*Exercise aim*: Scan the listing for the word "kvdqtk" and report every line that contains it.

● ● ● ● ● ● ●

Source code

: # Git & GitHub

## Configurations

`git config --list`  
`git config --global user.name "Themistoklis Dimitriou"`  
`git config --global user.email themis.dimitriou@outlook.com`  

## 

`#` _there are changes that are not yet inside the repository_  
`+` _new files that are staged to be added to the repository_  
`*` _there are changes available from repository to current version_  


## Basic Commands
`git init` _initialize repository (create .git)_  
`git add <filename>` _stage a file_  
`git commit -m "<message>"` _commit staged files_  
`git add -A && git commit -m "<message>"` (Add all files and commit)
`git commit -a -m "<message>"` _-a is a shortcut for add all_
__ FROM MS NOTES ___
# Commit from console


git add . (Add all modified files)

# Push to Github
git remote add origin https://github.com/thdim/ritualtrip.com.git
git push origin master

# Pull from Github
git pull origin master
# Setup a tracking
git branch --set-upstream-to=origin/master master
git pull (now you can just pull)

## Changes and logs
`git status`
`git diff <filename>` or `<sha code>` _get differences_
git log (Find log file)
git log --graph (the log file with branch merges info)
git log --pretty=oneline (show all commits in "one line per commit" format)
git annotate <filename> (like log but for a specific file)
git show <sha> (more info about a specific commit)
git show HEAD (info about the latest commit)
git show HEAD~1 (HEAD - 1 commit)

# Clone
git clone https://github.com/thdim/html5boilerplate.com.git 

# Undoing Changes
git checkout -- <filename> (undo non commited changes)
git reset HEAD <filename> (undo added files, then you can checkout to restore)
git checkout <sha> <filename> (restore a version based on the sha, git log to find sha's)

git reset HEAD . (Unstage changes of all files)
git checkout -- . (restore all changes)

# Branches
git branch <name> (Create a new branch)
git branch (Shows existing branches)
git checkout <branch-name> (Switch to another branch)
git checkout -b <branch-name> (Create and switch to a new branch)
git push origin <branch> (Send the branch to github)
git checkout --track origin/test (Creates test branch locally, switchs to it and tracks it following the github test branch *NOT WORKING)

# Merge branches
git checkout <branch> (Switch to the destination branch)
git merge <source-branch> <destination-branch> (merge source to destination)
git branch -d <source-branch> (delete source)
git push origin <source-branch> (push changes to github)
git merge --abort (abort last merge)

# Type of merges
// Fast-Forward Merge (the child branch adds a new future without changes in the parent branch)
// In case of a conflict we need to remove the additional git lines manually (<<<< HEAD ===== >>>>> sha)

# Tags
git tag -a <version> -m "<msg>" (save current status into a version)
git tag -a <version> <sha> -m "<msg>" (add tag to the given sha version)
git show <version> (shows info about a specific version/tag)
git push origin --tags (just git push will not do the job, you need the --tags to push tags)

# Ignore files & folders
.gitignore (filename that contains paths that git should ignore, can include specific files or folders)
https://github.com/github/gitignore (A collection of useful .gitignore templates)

● ● ● ● ● ● ●

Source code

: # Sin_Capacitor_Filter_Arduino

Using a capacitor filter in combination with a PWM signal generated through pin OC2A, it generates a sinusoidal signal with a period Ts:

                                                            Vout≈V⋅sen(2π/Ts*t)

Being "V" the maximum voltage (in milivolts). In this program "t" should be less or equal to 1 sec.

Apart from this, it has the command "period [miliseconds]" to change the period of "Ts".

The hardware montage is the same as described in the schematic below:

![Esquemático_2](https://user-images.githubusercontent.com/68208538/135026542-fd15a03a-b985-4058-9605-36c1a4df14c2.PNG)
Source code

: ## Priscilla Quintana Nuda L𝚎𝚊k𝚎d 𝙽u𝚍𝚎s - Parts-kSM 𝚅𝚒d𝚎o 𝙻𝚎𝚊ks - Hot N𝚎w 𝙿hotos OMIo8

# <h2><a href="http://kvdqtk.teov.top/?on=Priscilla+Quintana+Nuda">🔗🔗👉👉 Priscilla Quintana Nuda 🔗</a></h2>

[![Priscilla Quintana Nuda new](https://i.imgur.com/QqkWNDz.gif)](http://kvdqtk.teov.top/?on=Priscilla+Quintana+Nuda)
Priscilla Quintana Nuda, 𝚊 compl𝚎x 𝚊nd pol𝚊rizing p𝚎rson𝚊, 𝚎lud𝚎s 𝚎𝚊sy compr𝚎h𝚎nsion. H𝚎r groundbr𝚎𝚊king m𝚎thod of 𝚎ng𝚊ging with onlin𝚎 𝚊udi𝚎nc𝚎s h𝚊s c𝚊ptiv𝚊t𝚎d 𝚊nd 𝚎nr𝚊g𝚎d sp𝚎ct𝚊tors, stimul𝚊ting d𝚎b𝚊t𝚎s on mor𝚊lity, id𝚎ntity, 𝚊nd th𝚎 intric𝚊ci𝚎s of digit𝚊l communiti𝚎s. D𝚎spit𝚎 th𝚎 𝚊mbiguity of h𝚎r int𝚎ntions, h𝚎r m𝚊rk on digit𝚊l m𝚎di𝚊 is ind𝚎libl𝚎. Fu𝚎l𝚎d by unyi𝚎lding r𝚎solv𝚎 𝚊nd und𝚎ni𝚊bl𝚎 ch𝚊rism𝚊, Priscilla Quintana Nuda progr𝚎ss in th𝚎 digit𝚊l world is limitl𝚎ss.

● ● ● ● ● ● ●

*Answer box*:
# <h2><a href="http://kvdqtk.teov.top/?on=Priscilla+Quintana+Nuda">🔗🔗👉👉 Priscilla Quintana Nuda 🔗</a></h2>
[![Priscilla Quintana Nuda new](https://i.imgur.com/QqkWNDz.gif)](http://kvdqtk.teov.top/?on=Priscilla+Quintana+Nuda)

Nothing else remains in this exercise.